Tra le uscite più interessanti di questo 2013 va menzionato lo split 12” tra due delle migliori formazioni lente in circolazione: gli americani Noothgrush e i giapponesi Coffins, due band fondamentali per chi è affezionato ai lati più sporchi e pessimisti del doom e del death metal.
Sul lato A ci sono i paladini californiani dello sludge, riuniti da qualche anno dopo uno scioglimento durato un decennio. Hanno avuto il merito, nel corso dei Novanta, di portare il genere verso una dimensione maggiormente nera e negativa, più di quanto hanno fatto i loro colleghi Eyehategod, Grief e Corrupted, con un cantato più sofferto ed esasperato e dei riff più legati al doom tradizionale. Nel corso degli anni la loro proposta musicale si è fossilizzata su quei lidi, e così è rimasta anche in questo split: una vera e propria cucchiaiata di petrolio, che il quartetto di Oakland infila dritta nella gola dell’ascoltatore.
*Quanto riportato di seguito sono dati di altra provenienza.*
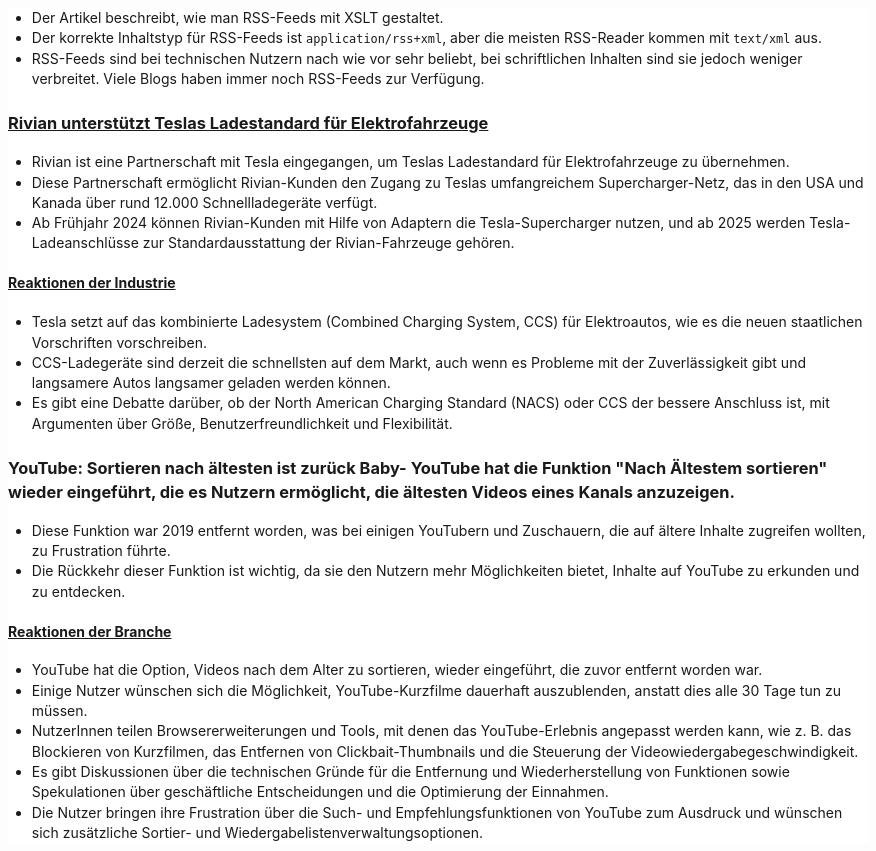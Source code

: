 - Der Artikel beschreibt, wie man RSS-Feeds mit XSLT gestaltet.
- Der korrekte Inhaltstyp für RSS-Feeds ist `application/rss+xml`, aber die meisten RSS-Reader kommen mit `text/xml` aus.
- RSS-Feeds sind bei technischen Nutzern nach wie vor sehr beliebt, bei schriftlichen Inhalten sind sie jedoch weniger verbreitet. Viele Blogs haben immer noch RSS-Feeds zur Verfügung.

### [Rivian unterstützt Teslas Ladestandard für Elektrofahrzeuge](https://ev-edition.com/2023/06/rivian-joins-forces-with-tesla-embracing-their-charging-standard-for-electric-vehicles/)

- Rivian ist eine Partnerschaft mit Tesla eingegangen, um Teslas Ladestandard für Elektrofahrzeuge zu übernehmen.
- Diese Partnerschaft ermöglicht Rivian-Kunden den Zugang zu Teslas umfangreichem Supercharger-Netz, das in den USA und Kanada über rund 12.000 Schnellladegeräte verfügt.
- Ab Frühjahr 2024 können Rivian-Kunden mit Hilfe von Adaptern die Tesla-Supercharger nutzen, und ab 2025 werden Tesla-Ladeanschlüsse zur Standardausstattung der Rivian-Fahrzeuge gehören.

#### [Reaktionen der Industrie](http://news.ycombinator.com/item?id=36403494)

- Tesla setzt auf das kombinierte Ladesystem (Combined Charging System, CCS) für Elektroautos, wie es die neuen staatlichen Vorschriften vorschreiben.
- CCS-Ladegeräte sind derzeit die schnellsten auf dem Markt, auch wenn es Probleme mit der Zuverlässigkeit gibt und langsamere Autos langsamer geladen werden können.
- Es gibt eine Debatte darüber, ob der North American Charging Standard (NACS) oder CCS der bessere Anschluss ist, mit Argumenten über Größe, Benutzerfreundlichkeit und Flexibilität.

### YouTube: Sortieren nach ältesten ist zurück Baby- YouTube hat die Funktion "Nach Ältestem sortieren" wieder eingeführt, die es Nutzern ermöglicht, die ältesten Videos eines Kanals anzuzeigen.

- Diese Funktion war 2019 entfernt worden, was bei einigen YouTubern und Zuschauern, die auf ältere Inhalte zugreifen wollten, zu Frustration führte.
- Die Rückkehr dieser Funktion ist wichtig, da sie den Nutzern mehr Möglichkeiten bietet, Inhalte auf YouTube zu erkunden und zu entdecken.

#### [Reaktionen der Branche](http://news.ycombinator.com/item?id=36410777)

- YouTube hat die Option, Videos nach dem Alter zu sortieren, wieder eingeführt, die zuvor entfernt worden war.
- Einige Nutzer wünschen sich die Möglichkeit, YouTube-Kurzfilme dauerhaft auszublenden, anstatt dies alle 30 Tage tun zu müssen.
- NutzerInnen teilen Browsererweiterungen und Tools, mit denen das YouTube-Erlebnis angepasst werden kann, wie z. B. das Blockieren von Kurzfilmen, das Entfernen von Clickbait-Thumbnails und die Steuerung der Videowiedergabegeschwindigkeit.
- Es gibt Diskussionen über die technischen Gründe für die Entfernung und Wiederherstellung von Funktionen sowie Spekulationen über geschäftliche Entscheidungen und die Optimierung der Einnahmen.
- Die Nutzer bringen ihre Frustration über die Such- und Empfehlungsfunktionen von YouTube zum Ausdruck und wünschen sich zusätzliche Sortier- und Wiedergabelistenverwaltungsoptionen.

</Steps>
Su questo disco le novità sono poche: l’unica, sostanziale, è la presenza di Dino Sommese alla voce, cioè l’ex-batterista/cantante dei Dystopia, ora dietro le pelli dei thrashers Ghoul. Il suo screaming, in passato, era stridulo e ansimante, quasi soffocato e spesso molto vario, mentre qui ricalca molto quello del bassista Gary Niederhoff, ora relegato solo al suo strumento principale. La produzione sembra molto più “pulita” e sabbathiana che in passato (l’attacco di “Humandemic”, con questi suoni, ricorda moltissimo quello di “War Pigs”), come se si fosse aperto uno spiraglio più Seventies in quel mare di liquame che esce dalle casse.
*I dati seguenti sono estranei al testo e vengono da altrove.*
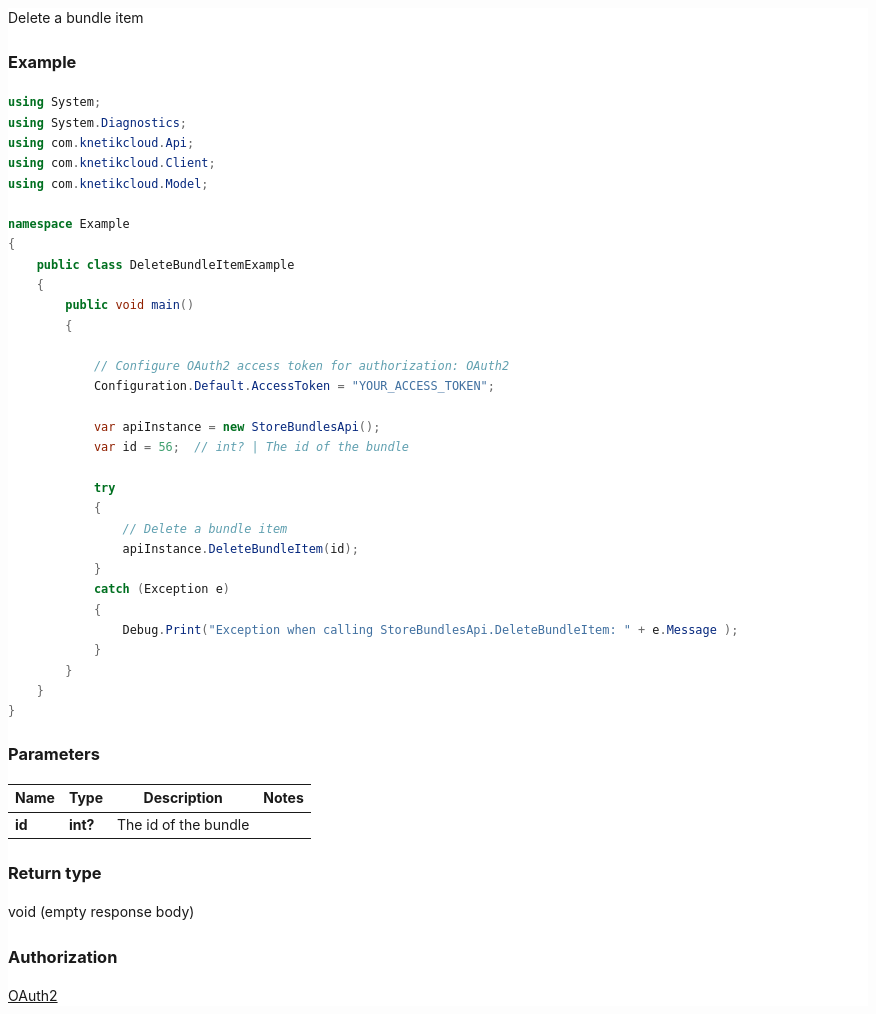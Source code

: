 Delete a bundle item

### Example
```csharp
using System;
using System.Diagnostics;
using com.knetikcloud.Api;
using com.knetikcloud.Client;
using com.knetikcloud.Model;

namespace Example
{
    public class DeleteBundleItemExample
    {
        public void main()
        {
            
            // Configure OAuth2 access token for authorization: OAuth2
            Configuration.Default.AccessToken = "YOUR_ACCESS_TOKEN";

            var apiInstance = new StoreBundlesApi();
            var id = 56;  // int? | The id of the bundle

            try
            {
                // Delete a bundle item
                apiInstance.DeleteBundleItem(id);
            }
            catch (Exception e)
            {
                Debug.Print("Exception when calling StoreBundlesApi.DeleteBundleItem: " + e.Message );
            }
        }
    }
}
```

### Parameters

Name | Type | Description  | Notes
------------- | ------------- | ------------- | -------------
 **id** | **int?**| The id of the bundle | 

### Return type

void (empty response body)

### Authorization

[OAuth2](../README.md#OAuth2)
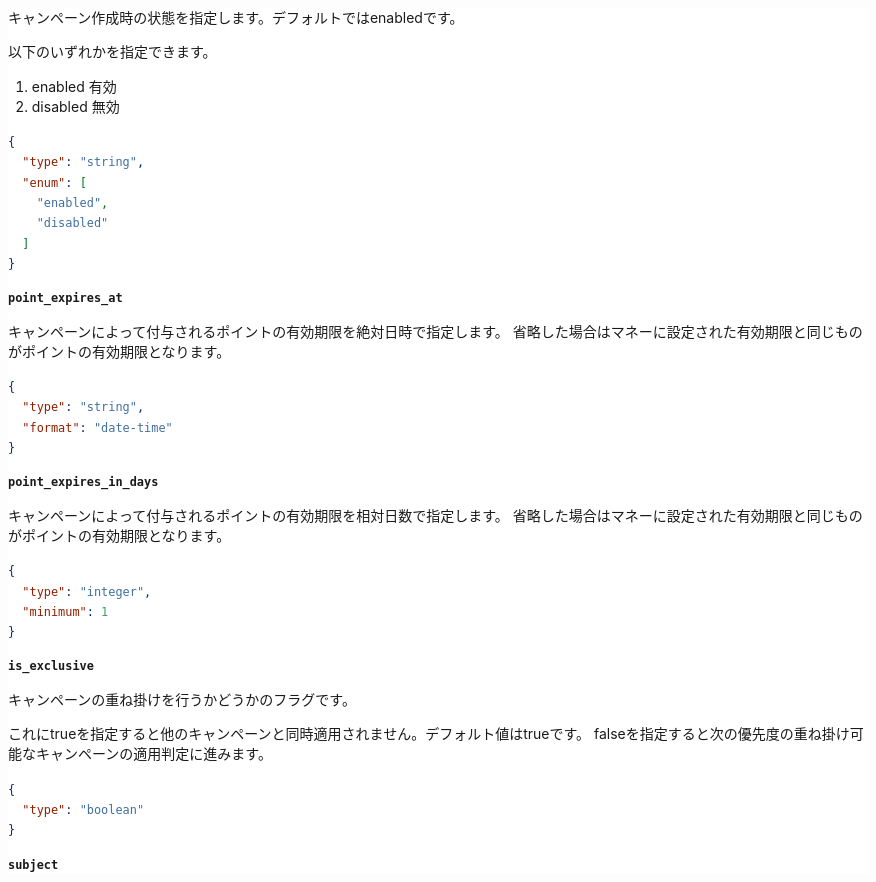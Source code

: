 
キャンペーン作成時の状態を指定します。デフォルトではenabledです。

以下のいずれかを指定できます。

1. enabled
   有効
2. disabled
   無効

```json
{
  "type": "string",
  "enum": [
    "enabled",
    "disabled"
  ]
}
```

**`point_expires_at`** 
  

キャンペーンによって付与されるポイントの有効期限を絶対日時で指定します。
省略した場合はマネーに設定された有効期限と同じものがポイントの有効期限となります。

```json
{
  "type": "string",
  "format": "date-time"
}
```

**`point_expires_in_days`** 
  

キャンペーンによって付与されるポイントの有効期限を相対日数で指定します。
省略した場合はマネーに設定された有効期限と同じものがポイントの有効期限となります。

```json
{
  "type": "integer",
  "minimum": 1
}
```

**`is_exclusive`** 
  

キャンペーンの重ね掛けを行うかどうかのフラグです。

これにtrueを指定すると他のキャンペーンと同時適用されません。デフォルト値はtrueです。
falseを指定すると次の優先度の重ね掛け可能なキャンペーンの適用判定に進みます。

```json
{
  "type": "boolean"
}
```

**`subject`**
Il lato B è affidato ai Coffins, qui presenti con due nuovi pezzi. Il primo, “Drown In Revelation”, è molto più simile al doom/death tipico dei loro dischi precedenti, con un incedere lento sull’inizio, più veloce sulla fine. Il secondo, invece, è molto più vario, con dei riff totalmente anni Settanta e una struttura molto più dinamica e bluesy rispetto alla media delle canzoni del gruppo: “The Wretched Path”, insomma, ricorda molto i Cathedral di Forest Of Equilibrium e dell’ep Soul Sacrifice. La voce del nuovo cantante Ryo (già “inaugurato” con l’ultimo full length, The Fleshland) è più profonda e cavernosa di quella di Uchino, pur rimanendo molto fedele al cantato tipico della band. La produzione è simile a quella del summenzionato lp: sempre meno oscura e sporca, più rocciosa, pulita e lontana dalla componente death metal, a privilegiare inevitabilmente la componente doom del quartetto.
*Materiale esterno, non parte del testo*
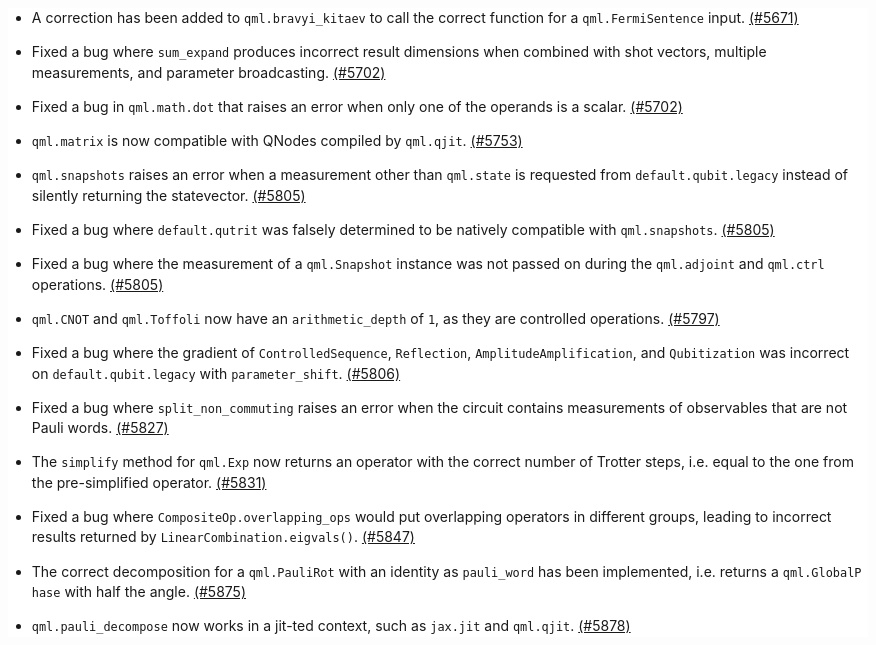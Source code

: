 * A correction has been added to `qml.bravyi_kitaev` to call the correct function for a `qml.FermiSentence` input.
  [(#5671)](https://github.com/PennyLaneAI/pennylane/pull/5671)

* Fixed a bug where `sum_expand` produces incorrect result dimensions when combined with shot vectors,
  multiple measurements, and parameter broadcasting.
  [(#5702)](https://github.com/PennyLaneAI/pennylane/pull/5702)

* Fixed a bug in `qml.math.dot` that raises an error when only one of the operands is a scalar.
  [(#5702)](https://github.com/PennyLaneAI/pennylane/pull/5702)

* `qml.matrix` is now compatible with QNodes compiled by `qml.qjit`.
  [(#5753)](https://github.com/PennyLaneAI/pennylane/pull/5753)

* `qml.snapshots` raises an error when a measurement other than `qml.state` is requested from `default.qubit.legacy` 
  instead of silently returning the statevector.
  [(#5805)](https://github.com/PennyLaneAI/pennylane/pull/5805)

* Fixed a bug where `default.qutrit` was falsely determined to be natively compatible with `qml.snapshots`.
  [(#5805)](https://github.com/PennyLaneAI/pennylane/pull/5805)

* Fixed a bug where the measurement of a `qml.Snapshot` instance was not passed on during the `qml.adjoint` and `qml.ctrl` operations.
  [(#5805)](https://github.com/PennyLaneAI/pennylane/pull/5805)

* `qml.CNOT` and `qml.Toffoli` now have an `arithmetic_depth` of `1`, as they are controlled operations.
  [(#5797)](https://github.com/PennyLaneAI/pennylane/pull/5797)

* Fixed a bug where the gradient of `ControlledSequence`, `Reflection`, `AmplitudeAmplification`, and `Qubitization` was incorrect on `default.qubit.legacy` with `parameter_shift`.
  [(#5806)](https://github.com/PennyLaneAI/pennylane/pull/5806)

* Fixed a bug where `split_non_commuting` raises an error when the circuit contains measurements of 
  observables that are not Pauli words.
  [(#5827)](https://github.com/PennyLaneAI/pennylane/pull/5827)

* The `simplify` method for `qml.Exp` now returns an operator with the correct number of Trotter steps, 
  i.e. equal to the one from the pre-simplified operator.
  [(#5831)](https://github.com/PennyLaneAI/pennylane/pull/5831)

* Fixed a bug where `CompositeOp.overlapping_ops` would put overlapping operators in different groups, 
  leading to incorrect results returned by `LinearCombination.eigvals()`.
  [(#5847)](https://github.com/PennyLaneAI/pennylane/pull/5847)

* The correct decomposition for a `qml.PauliRot` with an identity as `pauli_word` has been implemented, 
  i.e. returns a `qml.GlobalPhase` with half the angle.
  [(#5875)](https://github.com/PennyLaneAI/pennylane/pull/5875)

* `qml.pauli_decompose` now works in a jit-ted context, such as `jax.jit` and `qml.qjit`.
  [(#5878)](https://github.com/PennyLaneAI/pennylane/pull/5878)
Entrambi i gruppi sono in ottima forma, sicuramente chi li ama troverà del pane per i suoi denti, anche se riguardo ai Noothgrush tocca fare qualche considerazione in più. Mentre i Coffins hanno sempre saputo alternare ottimi split (alcuni di questi fondamentali come il 3 way cd Doomed To Death, Damned in Hell, assieme ad Anatomia e Grudge, prodotto dalla nostrana Grindmind) a eccellenti full length, così da guadagnarsi una popolarità sconfinata e un recente contratto su Relapse, la band di Oakland ha dato troppa precedenza alle uscite condivise. Di sicuro, l’essere stati inattivi per dieci anni e l’esser circolati troppo in ambienti hardcore non li ha resi così noti e apprezzati quanto meritano in territori più vicini alla loro proposta musicale. Da qualche anno a questa parte, però, la Southern Lord si è finalmente accorta di loro: sarebbe quindi ora, vista l’entrata di Dino Sommese e la loro futura partecipazione al Roadburn, di mettersi sotto e far uscire un secondo album di soli pezzi inediti, evitando di ripescare per l’ennesima volta brani vecchi (come in questo split, nel quale c’è ancora una volta “Jundland Wastes”).
Questo lp è sicuramente una delle migliori uscite dell’anno, che nessuno dovrebbe lasciarsi sfuggire. Entrambi i gruppi hanno registrato split più fighi, ma già solo un’accoppiata del genere è una buona ragione per acquistarlo.